What you return should be the full listing, copied exactly and stripped of its pictures.

**DATASET ENTRIES:**
********
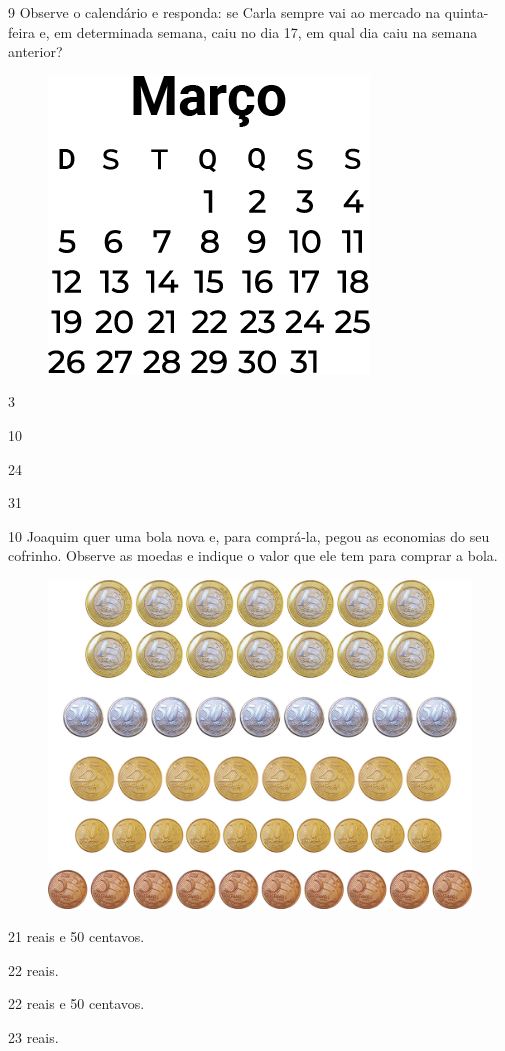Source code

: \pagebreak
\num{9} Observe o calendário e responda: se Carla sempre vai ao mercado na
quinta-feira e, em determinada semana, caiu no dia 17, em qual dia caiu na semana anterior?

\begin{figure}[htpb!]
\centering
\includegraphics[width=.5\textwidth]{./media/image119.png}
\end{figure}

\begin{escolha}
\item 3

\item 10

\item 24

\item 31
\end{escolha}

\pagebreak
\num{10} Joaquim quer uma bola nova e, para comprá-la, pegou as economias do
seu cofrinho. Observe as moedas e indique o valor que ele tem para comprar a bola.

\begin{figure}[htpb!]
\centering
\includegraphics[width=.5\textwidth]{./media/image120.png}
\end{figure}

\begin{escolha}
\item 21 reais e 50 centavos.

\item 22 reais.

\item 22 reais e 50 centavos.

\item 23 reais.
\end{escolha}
********
**TASK ANSWER:**
Source code

: \pagebreak
\num{9} Observe o calendário e responda: se Carla sempre vai ao mercado na
quinta-feira e, em determinada semana, caiu no dia 17, em qual dia caiu na semana anterior?

\begin{figure}[htpb!]
\centering
\includegraphics[width=.5\textwidth]{./media/image119.png}
\end{figure}

\begin{escolha}
\item 3

\item 10

\item 24

\item 31
\end{escolha}

\pagebreak
\num{10} Joaquim quer uma bola nova e, para comprá-la, pegou as economias do
seu cofrinho. Observe as moedas e indique o valor que ele tem para comprar a bola.

\begin{figure}[htpb!]
\centering
\includegraphics[width=.5\textwidth]{./media/image120.png}
\end{figure}

\begin{escolha}
\item 21 reais e 50 centavos.

\item 22 reais.

\item 22 reais e 50 centavos.

\item 23 reais.
\end{escolha}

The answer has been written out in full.